All fair questions, and I think this is partially why the IRS hasn’t delved into this too deeply. Again, the conversation is practically academic because I don’t think most folks are adhering to these requirements, and I don’t think IRS is digging into them either.
For me, with something like a UR, I’d just assign a 1 cent/point value (their cash value) and report them when earned in a year. That’s plenty in good faith, and anyone going to this length is going to be more compliant than 99% of tax filers.
This is a great post, however, it requires carrying 4 CCs and remembering which one to use when.
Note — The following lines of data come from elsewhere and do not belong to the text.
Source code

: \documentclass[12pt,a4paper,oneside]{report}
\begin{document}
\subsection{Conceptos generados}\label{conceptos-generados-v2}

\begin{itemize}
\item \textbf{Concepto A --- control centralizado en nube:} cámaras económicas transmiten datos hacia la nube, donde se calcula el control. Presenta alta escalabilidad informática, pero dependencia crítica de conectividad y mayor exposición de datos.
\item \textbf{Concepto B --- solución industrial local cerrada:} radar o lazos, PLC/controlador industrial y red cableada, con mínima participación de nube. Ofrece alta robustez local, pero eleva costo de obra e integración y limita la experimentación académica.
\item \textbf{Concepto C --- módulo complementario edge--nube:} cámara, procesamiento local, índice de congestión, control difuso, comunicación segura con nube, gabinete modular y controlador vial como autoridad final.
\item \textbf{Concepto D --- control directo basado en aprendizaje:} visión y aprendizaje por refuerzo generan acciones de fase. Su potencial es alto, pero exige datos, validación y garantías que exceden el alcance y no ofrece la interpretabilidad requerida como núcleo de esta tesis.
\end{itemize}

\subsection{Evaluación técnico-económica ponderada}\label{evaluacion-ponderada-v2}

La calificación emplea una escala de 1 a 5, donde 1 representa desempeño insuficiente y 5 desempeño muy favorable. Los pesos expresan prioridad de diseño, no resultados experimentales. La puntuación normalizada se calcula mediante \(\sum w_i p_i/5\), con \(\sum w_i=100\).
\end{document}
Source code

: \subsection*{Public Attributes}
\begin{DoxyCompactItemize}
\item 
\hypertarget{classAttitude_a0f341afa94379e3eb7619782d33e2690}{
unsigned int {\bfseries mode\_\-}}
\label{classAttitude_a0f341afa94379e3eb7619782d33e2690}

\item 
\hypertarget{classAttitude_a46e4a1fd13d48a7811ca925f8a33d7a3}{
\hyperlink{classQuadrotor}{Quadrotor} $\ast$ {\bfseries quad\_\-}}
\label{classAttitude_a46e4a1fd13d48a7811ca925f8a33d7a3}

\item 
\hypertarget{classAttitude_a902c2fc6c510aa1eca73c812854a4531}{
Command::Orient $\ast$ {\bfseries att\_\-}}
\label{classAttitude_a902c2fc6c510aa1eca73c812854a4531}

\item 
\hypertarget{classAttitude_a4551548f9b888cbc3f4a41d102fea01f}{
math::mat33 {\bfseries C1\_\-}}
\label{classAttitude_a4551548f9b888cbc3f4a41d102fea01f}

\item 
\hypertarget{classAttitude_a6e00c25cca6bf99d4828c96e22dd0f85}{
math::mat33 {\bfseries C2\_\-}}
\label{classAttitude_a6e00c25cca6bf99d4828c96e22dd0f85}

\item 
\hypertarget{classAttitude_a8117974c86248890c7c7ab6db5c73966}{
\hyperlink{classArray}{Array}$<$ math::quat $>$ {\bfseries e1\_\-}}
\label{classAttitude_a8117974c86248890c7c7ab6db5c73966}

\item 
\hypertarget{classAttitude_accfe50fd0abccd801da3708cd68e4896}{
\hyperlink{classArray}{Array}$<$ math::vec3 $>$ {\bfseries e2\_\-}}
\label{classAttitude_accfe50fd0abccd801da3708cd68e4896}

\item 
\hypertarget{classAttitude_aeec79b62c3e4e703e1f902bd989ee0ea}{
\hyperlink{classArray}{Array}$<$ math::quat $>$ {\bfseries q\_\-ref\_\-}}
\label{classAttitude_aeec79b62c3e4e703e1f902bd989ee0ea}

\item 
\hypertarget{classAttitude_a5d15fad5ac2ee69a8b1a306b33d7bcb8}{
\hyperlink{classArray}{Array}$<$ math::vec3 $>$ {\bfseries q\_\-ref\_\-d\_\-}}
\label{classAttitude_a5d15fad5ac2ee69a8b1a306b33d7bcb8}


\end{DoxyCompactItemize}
I know this is not for everyone, but if you have $100K+ at BofA/Merrill, with the Premium Rewards card you get 3.5% on Travel/Dining and 2.625% on everything else. The mix may end up at about 2.75%. Is it worth the extra .25% to .50% for an extra three cards? I guess it depends on your spending.
If you have high enough spending, you might want to simply keep applying for new CCs until you meet the spend requirement and then get another one. This should yield >10%.
Good work BBB!
I look at it kind of differently. I optimize MS activities for category bonuses, but sort of err to convenience on normal daily spend rather than trying to optimize every transaction. MS dwarfs normal spend, so it doesn’t seem worth the trouble on small amounts.
On the other hand, I can almost always put normal spend towards some kind of card signup bonus well in excess of 3%.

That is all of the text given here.